Before the ceremony, it was very awkward. People smiled and said hello to me, but spoke at length with my two friends, and tended to ignore me. This was likely my own fault, for trying to avoid the spotlight back in college.
What hit me hardest was a glance I stole at the open casket. It was definitely him. He looked, at that distance, much as he always had– a bit serious, but with a smile just waiting to come out. I imagined his strong hands offering random objects to work with in his classes. Random blobs of metal from the forge, a simplistic pocket knife, a sheaf of printed papers that were filled with pictures and descriptions of the subjects I showed an interest in.
John was always encouraging, but a bit distant with me. As people spoke after prayers, I soon came to realize that he treated everyone with encouragement. Push farther, exist with purpose, think more, don’t look at what something is: these were the lessons he taught.

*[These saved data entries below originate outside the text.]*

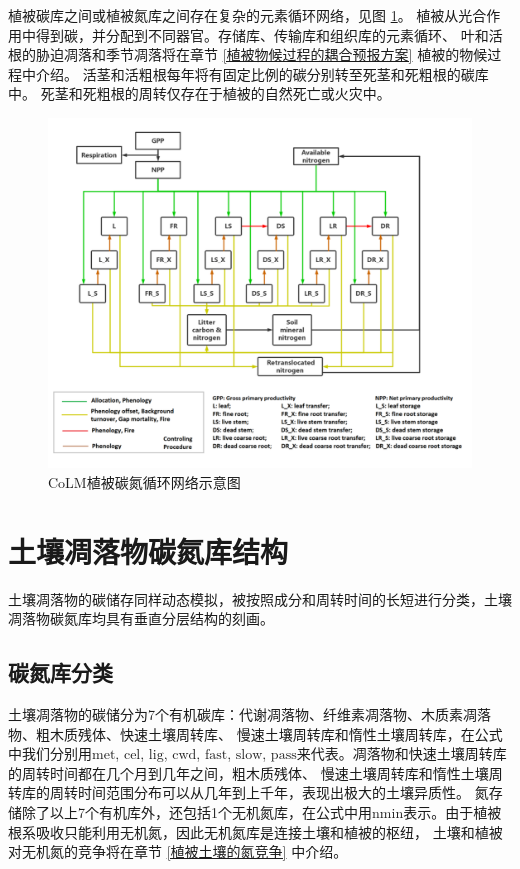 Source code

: 植被碳库之间或植被氮库之间存在复杂的元素循环网络，见图 \ref{fig:CoLM植被碳氮循环网络示意图}。
植被从光合作用中得到碳，并分配到不同器官。存储库、传输库和组织库的元素循环、
叶和活根的胁迫凋落和季节凋落将在章节 \ref{植被物候过程的耦合预报方案} 植被的物候过程中介绍。
活茎和活粗根每年将有固定比例的碳分别转至死茎和死粗根的碳库中。
死茎和死粗根的周转仅存在于植被的自然死亡或火灾中。
{
  \begin{figure}[htbp]
    \centering
    \includegraphics{Figures/碳氮库结构/CoLM植被碳氮循环网络示意图.png}
    \caption[CoLM植被碳氮循环网络示意图]{CoLM植被碳氮循环网络示意图 \citep{lu2020full}}
    \label{fig:CoLM植被碳氮循环网络示意图}
  \end{figure}
}

\section{土壤凋落物碳氮库结构}\label{土壤凋落物碳氮库结构}
土壤凋落物的碳储存同样动态模拟，被按照成分和周转时间的长短进行分类，土壤凋落物碳氮库均具有垂直分层结构的刻画。
\subsection{碳氮库分类}\label{碳氮库分类}
土壤凋落物的碳储分为7个有机碳库：代谢凋落物、纤维素凋落物、木质素凋落物、粗木质残体、快速土壤周转库、
慢速土壤周转库和惰性土壤周转库，在公式中我们分别用${\mathrm {met}}$, ${\mathrm {cel}}$, ${\mathrm {lig}}$, ${\mathrm {cwd}}$, ${\mathrm {fast}}$, ${\mathrm {slow}}$, ${\mathrm {pass}}$来代表。凋落物和快速土壤周转库的周转时间都在几个月到几年之间，粗木质残体、
慢速土壤周转库和惰性土壤周转库的周转时间范围分布可以从几年到上千年，表现出极大的土壤异质性。
氮存储除了以上7个有机库外，还包括1个无机氮库，在公式中用${\mathrm {nmin}}$表示。由于植被根系吸收只能利用无机氮，因此无机氮库是连接土壤和植被的枢纽，
土壤和植被对无机氮的竞争将在章节 \ref{植被土壤的氮竞争} 中介绍。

Somehow, I felt cheated by myself. I had simply played in his class. The little would-be genius who wasted time on trivial projects out of fear of success. I didn’t want to learn and succeed at that time. I couldn’t fail such fun classes by neglect if I was doing work, but I did skip classes until I failed one of his classes.
I regret that.
I regret that I wasn’t more of a sponge in his studio classroom.
I regret that I was a child, rather than a student.
College was expensive day care for me.
I wish I could have shown John that I was slowly improving myself. I wish I had improved myself enough to be a real student for him before he passed away. I wish I could have heard him tell me his crazy stories, instead of simply listening in like the coward I was, and still am.
I couldn’t even say these things at the funeral.
The only person, I think, who picked up on my feelings for this amazing teacher was my friend, Stephen. I think I worried him.
When the ceremony came to a close, the back row was sent up first for a final good-bye. I could only look inside the casket for a few short moments. John looked like he was made of wax, but also like he was ready to smirk– just barely holding in his laughter that we were all making such a fuss.
I swear, I almost saw his eyes open.
I wanted to say something to John’s wife, but something held me back. She barely even glanced at me before I excused myself and went outside.
I hoped to talk to Father Tom or Peter Barr, but both were busy, and I lacked the courage to speak up and ask to talk, especially when I had no idea what I would say.
Now that I’m finally home, the tears are coming out. I think I’ll just listen to music and waste time.
I want to visit the studio again, and just create with no goal in mind. I wonder if my brother or mother will give me a ride over the weekend.